EXERCISE GOAL> Every entry, exactly as given, must be retyped.

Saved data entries

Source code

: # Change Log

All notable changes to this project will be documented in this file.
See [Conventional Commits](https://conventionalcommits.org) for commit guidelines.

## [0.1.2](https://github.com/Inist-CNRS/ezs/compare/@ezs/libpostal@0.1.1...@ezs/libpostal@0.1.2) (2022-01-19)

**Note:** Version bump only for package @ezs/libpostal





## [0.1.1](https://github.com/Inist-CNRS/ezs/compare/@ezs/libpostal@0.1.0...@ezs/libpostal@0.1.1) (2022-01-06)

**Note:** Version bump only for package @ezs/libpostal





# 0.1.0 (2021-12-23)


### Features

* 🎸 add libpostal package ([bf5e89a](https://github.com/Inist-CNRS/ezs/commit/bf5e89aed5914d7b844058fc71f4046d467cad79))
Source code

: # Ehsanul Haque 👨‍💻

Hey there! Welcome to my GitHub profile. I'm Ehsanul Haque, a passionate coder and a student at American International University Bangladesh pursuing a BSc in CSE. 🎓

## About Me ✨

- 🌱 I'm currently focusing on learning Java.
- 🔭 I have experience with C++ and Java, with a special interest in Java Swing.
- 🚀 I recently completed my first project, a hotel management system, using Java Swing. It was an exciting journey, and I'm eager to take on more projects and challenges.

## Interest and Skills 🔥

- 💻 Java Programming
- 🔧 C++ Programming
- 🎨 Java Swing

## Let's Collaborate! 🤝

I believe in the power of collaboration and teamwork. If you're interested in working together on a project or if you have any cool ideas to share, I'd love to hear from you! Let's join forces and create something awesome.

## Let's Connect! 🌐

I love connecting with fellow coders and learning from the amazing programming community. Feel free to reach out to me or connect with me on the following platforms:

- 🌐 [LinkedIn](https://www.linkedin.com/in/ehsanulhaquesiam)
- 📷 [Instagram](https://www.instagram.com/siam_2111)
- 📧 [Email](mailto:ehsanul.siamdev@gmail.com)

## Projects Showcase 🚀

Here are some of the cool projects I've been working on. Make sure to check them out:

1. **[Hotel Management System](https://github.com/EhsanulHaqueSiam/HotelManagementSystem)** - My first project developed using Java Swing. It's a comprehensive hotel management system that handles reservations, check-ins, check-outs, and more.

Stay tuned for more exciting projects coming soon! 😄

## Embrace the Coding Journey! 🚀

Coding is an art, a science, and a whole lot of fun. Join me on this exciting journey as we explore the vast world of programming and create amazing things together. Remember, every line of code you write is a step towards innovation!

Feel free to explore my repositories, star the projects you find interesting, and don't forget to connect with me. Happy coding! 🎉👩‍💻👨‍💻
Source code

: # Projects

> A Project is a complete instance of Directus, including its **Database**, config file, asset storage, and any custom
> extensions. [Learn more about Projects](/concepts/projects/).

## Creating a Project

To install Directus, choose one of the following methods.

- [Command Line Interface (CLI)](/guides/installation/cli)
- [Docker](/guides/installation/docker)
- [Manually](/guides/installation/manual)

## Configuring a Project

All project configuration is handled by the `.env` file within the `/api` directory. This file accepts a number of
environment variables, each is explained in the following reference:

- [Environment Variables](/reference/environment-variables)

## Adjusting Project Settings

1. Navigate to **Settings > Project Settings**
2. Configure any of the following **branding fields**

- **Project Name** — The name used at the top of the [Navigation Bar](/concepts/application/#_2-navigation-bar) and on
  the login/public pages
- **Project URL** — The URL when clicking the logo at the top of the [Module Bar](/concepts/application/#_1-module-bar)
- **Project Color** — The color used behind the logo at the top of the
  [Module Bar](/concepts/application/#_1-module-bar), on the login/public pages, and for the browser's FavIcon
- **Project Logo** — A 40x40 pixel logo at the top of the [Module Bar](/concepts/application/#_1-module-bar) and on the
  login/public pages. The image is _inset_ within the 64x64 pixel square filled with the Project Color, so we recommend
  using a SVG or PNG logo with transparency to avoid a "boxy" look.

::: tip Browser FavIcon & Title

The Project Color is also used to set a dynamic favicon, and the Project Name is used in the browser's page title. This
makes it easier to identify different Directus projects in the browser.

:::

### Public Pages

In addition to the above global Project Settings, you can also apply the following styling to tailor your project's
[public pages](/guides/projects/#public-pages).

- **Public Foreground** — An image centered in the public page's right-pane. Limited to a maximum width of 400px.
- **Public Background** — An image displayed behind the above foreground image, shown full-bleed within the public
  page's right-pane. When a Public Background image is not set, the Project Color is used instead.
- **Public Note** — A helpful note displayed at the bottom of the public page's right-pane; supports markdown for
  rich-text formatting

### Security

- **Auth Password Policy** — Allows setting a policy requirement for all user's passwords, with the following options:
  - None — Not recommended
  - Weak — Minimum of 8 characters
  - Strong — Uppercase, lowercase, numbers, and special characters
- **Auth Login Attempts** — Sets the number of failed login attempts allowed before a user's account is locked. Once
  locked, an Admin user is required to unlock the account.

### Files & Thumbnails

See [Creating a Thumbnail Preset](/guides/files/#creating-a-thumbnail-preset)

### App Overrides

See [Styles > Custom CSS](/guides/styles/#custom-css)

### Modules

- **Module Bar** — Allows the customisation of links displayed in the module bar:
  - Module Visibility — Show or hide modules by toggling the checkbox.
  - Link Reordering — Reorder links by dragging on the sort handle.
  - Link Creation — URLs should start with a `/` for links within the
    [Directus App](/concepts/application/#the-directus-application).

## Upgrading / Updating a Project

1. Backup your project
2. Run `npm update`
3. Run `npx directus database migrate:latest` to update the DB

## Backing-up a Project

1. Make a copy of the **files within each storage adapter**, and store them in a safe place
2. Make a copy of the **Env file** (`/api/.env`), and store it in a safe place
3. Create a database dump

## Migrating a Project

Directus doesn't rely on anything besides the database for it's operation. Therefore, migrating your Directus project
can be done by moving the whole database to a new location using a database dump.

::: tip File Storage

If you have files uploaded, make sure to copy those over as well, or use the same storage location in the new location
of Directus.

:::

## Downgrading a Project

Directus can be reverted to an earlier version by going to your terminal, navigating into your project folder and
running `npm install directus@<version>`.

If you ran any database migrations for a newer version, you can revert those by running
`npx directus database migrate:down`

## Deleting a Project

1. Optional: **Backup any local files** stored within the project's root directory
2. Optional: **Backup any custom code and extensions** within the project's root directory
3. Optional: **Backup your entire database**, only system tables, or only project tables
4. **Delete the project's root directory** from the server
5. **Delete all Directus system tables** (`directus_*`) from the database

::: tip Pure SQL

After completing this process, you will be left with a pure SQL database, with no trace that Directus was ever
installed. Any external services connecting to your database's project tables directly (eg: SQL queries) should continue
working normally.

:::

RESPONSE TO THE EXERCISE>
Source code

: # Change Log

All notable changes to this project will be documented in this file.
See [Conventional Commits](https://conventionalcommits.org) for commit guidelines.

## [0.1.2](https://github.com/Inist-CNRS/ezs/compare/@ezs/libpostal@0.1.1...@ezs/libpostal@0.1.2) (2022-01-19)

**Note:** Version bump only for package @ezs/libpostal





## [0.1.1](https://github.com/Inist-CNRS/ezs/compare/@ezs/libpostal@0.1.0...@ezs/libpostal@0.1.1) (2022-01-06)

**Note:** Version bump only for package @ezs/libpostal





# 0.1.0 (2021-12-23)


### Features

* 🎸 add libpostal package ([bf5e89a](https://github.com/Inist-CNRS/ezs/commit/bf5e89aed5914d7b844058fc71f4046d467cad79))
Source code

: # Ehsanul Haque 👨‍💻

Hey there! Welcome to my GitHub profile. I'm Ehsanul Haque, a passionate coder and a student at American International University Bangladesh pursuing a BSc in CSE. 🎓

## About Me ✨

- 🌱 I'm currently focusing on learning Java.
- 🔭 I have experience with C++ and Java, with a special interest in Java Swing.
- 🚀 I recently completed my first project, a hotel management system, using Java Swing. It was an exciting journey, and I'm eager to take on more projects and challenges.

## Interest and Skills 🔥

- 💻 Java Programming
- 🔧 C++ Programming
- 🎨 Java Swing

## Let's Collaborate! 🤝

I believe in the power of collaboration and teamwork. If you're interested in working together on a project or if you have any cool ideas to share, I'd love to hear from you! Let's join forces and create something awesome.

## Let's Connect! 🌐

I love connecting with fellow coders and learning from the amazing programming community. Feel free to reach out to me or connect with me on the following platforms:

- 🌐 [LinkedIn](https://www.linkedin.com/in/ehsanulhaquesiam)
- 📷 [Instagram](https://www.instagram.com/siam_2111)
- 📧 [Email](mailto:ehsanul.siamdev@gmail.com)

## Projects Showcase 🚀

Here are some of the cool projects I've been working on. Make sure to check them out:

1. **[Hotel Management System](https://github.com/EhsanulHaqueSiam/HotelManagementSystem)** - My first project developed using Java Swing. It's a comprehensive hotel management system that handles reservations, check-ins, check-outs, and more.

Stay tuned for more exciting projects coming soon! 😄

## Embrace the Coding Journey! 🚀

Coding is an art, a science, and a whole lot of fun. Join me on this exciting journey as we explore the vast world of programming and create amazing things together. Remember, every line of code you write is a step towards innovation!

Feel free to explore my repositories, star the projects you find interesting, and don't forget to connect with me. Happy coding! 🎉👩‍💻👨‍💻
Source code

: # Projects

> A Project is a complete instance of Directus, including its **Database**, config file, asset storage, and any custom
> extensions. [Learn more about Projects](/concepts/projects/).

## Creating a Project

To install Directus, choose one of the following methods.

- [Command Line Interface (CLI)](/guides/installation/cli)
- [Docker](/guides/installation/docker)
- [Manually](/guides/installation/manual)

## Configuring a Project

All project configuration is handled by the `.env` file within the `/api` directory. This file accepts a number of
environment variables, each is explained in the following reference:

- [Environment Variables](/reference/environment-variables)

## Adjusting Project Settings

1. Navigate to **Settings > Project Settings**
2. Configure any of the following **branding fields**

- **Project Name** — The name used at the top of the [Navigation Bar](/concepts/application/#_2-navigation-bar) and on
  the login/public pages
- **Project URL** — The URL when clicking the logo at the top of the [Module Bar](/concepts/application/#_1-module-bar)
- **Project Color** — The color used behind the logo at the top of the
  [Module Bar](/concepts/application/#_1-module-bar), on the login/public pages, and for the browser's FavIcon
- **Project Logo** — A 40x40 pixel logo at the top of the [Module Bar](/concepts/application/#_1-module-bar) and on the
  login/public pages. The image is _inset_ within the 64x64 pixel square filled with the Project Color, so we recommend
  using a SVG or PNG logo with transparency to avoid a "boxy" look.

::: tip Browser FavIcon & Title

The Project Color is also used to set a dynamic favicon, and the Project Name is used in the browser's page title. This
makes it easier to identify different Directus projects in the browser.

:::

### Public Pages

In addition to the above global Project Settings, you can also apply the following styling to tailor your project's
[public pages](/guides/projects/#public-pages).

- **Public Foreground** — An image centered in the public page's right-pane. Limited to a maximum width of 400px.
- **Public Background** — An image displayed behind the above foreground image, shown full-bleed within the public
  page's right-pane. When a Public Background image is not set, the Project Color is used instead.
- **Public Note** — A helpful note displayed at the bottom of the public page's right-pane; supports markdown for
  rich-text formatting

### Security

- **Auth Password Policy** — Allows setting a policy requirement for all user's passwords, with the following options:
  - None — Not recommended
  - Weak — Minimum of 8 characters
  - Strong — Uppercase, lowercase, numbers, and special characters
- **Auth Login Attempts** — Sets the number of failed login attempts allowed before a user's account is locked. Once
  locked, an Admin user is required to unlock the account.

### Files & Thumbnails

See [Creating a Thumbnail Preset](/guides/files/#creating-a-thumbnail-preset)

### App Overrides

See [Styles > Custom CSS](/guides/styles/#custom-css)

### Modules

- **Module Bar** — Allows the customisation of links displayed in the module bar:
  - Module Visibility — Show or hide modules by toggling the checkbox.
  - Link Reordering — Reorder links by dragging on the sort handle.
  - Link Creation — URLs should start with a `/` for links within the
    [Directus App](/concepts/application/#the-directus-application).

## Upgrading / Updating a Project

1. Backup your project
2. Run `npm update`
3. Run `npx directus database migrate:latest` to update the DB

## Backing-up a Project

1. Make a copy of the **files within each storage adapter**, and store them in a safe place
2. Make a copy of the **Env file** (`/api/.env`), and store it in a safe place
3. Create a database dump

## Migrating a Project

Directus doesn't rely on anything besides the database for it's operation. Therefore, migrating your Directus project
can be done by moving the whole database to a new location using a database dump.

::: tip File Storage

If you have files uploaded, make sure to copy those over as well, or use the same storage location in the new location
of Directus.

:::

## Downgrading a Project

Directus can be reverted to an earlier version by going to your terminal, navigating into your project folder and
running `npm install directus@<version>`.

If you ran any database migrations for a newer version, you can revert those by running
`npx directus database migrate:down`

## Deleting a Project

1. Optional: **Backup any local files** stored within the project's root directory
2. Optional: **Backup any custom code and extensions** within the project's root directory
3. Optional: **Backup your entire database**, only system tables, or only project tables
4. **Delete the project's root directory** from the server
5. **Delete all Directus system tables** (`directus_*`) from the database

::: tip Pure SQL

After completing this process, you will be left with a pure SQL database, with no trace that Directus was ever
installed. Any external services connecting to your database's project tables directly (eg: SQL queries) should continue
working normally.

:::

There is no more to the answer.